Nicola Arigliano, Squinzano 06/12/1923, a Sanremo!

A Sanremo il sorprendente Arigliano, swinger salentino ultraottantenne.

La prima volta più di quaranta anni fa, nel ’64, con una canzone per niente sanremese, grottesca e plastica, firmata Mogol, che qualcuno ricorda ancora…”venti chilometri al giorno, dieci all'andata, dieci al ritorno…per poi sentirmi dire che non hai voglia di uscire”… Poi nel 2003, per ritirare il disco di Platino, quasi un oscar alla carriera. All’Ariston ritorna quest’anno, con “Colpevole”, accompagnato da quello che lui chiama il trio Pernacchia, storico: Antonello Vannucchi al pianoforte, Giampaolo Ascolese dietro la batteria e, ad Elio Tatti, il contrabbasso. Il nome Nicola Arigliano richiama un atipico figuro, di ottant’anni suonati (ed è proprio il caso di dirlo!), che, in barba all’anagrafica (Squinzano, 6 dicembre 1923), dinoccola e ancheggia al ritmo di un bizzarro swing di esclusiva fattura italiana (a prova, si rivedano le registrazioni di Zelig del 2002, quando apriva il cabaret esibendosi con il suo trio).

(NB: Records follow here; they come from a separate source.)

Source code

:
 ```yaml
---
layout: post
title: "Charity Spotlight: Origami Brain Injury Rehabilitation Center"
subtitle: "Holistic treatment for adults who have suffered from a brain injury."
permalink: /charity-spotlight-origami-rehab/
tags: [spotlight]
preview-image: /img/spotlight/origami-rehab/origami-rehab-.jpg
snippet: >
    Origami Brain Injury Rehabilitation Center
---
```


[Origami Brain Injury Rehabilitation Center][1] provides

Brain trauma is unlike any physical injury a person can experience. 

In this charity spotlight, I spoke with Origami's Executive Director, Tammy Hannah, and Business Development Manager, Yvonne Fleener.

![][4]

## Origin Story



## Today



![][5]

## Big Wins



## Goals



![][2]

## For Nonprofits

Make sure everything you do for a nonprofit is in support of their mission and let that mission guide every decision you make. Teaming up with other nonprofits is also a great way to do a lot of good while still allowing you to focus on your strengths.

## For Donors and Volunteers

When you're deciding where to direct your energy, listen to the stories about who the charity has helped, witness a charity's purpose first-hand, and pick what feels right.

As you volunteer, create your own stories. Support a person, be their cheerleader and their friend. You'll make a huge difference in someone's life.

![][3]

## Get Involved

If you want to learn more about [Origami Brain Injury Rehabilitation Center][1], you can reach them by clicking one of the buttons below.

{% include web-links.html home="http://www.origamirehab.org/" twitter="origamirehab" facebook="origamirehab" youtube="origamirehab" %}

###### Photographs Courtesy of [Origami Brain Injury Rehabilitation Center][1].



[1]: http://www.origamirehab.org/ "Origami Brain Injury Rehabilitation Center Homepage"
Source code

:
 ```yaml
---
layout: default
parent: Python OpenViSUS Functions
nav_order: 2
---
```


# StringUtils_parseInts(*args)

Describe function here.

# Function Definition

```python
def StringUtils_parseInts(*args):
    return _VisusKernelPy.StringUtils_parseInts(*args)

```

Nicola Arigliano è lo stesso che per lungo tempo ha dato la buona notte agli italiani dal Carosello, apparendo nelle vesti di uno sfortunato scommettitore canterino, che, costretto ad offrire la cena, affermava: “digestivo Antonetto io non discuto, scommetto!”. In realtà quell’invadenza e quel ruolo lo infastidivano, sicché si volle defilare, dichiarandosi “stanco di essere di tutti in ogni momento”. Per trent’anni, “il Frank Sinatra italiano”, ha fatto musica come ad un vero jazzista compete, nascostamente e preziosamente, imprimendo nelle sue creazioni un inconfondibile senso dell’umorismo e del grottesco che si riscontrano anche nelle più famose “Buonasera signorina, Buonasera”, “Amorevole”, “I sing ammore”, “Arrivederci”, “Maramao perché sei morto”. Chi lo ha dipinto come burbero e scontroso ha frainteso il viscerale amore per la musica che Arigliano ha voluto anteporre alla gloria mediatica. La vita di Nicola è una favola sulla musica: la madre gliela presenta, a undici anni scappa a Milano per studiare e suonare tutto ovunque, a diciotto anni è in America per conoscere e vivere le sonorità d’oltreoceano. Quando qualcuno lo aveva dimenticato, nel 1996 vince il “Premio Luigi Tenco” con l’album (ironico il titolo!) “I sing ancora”. Oggi gli piace essere definito “intrattenitore”, non guarda la tv, si informa del mondo con Radio 3, ascolta Bach e Vivaldi e mangia poco.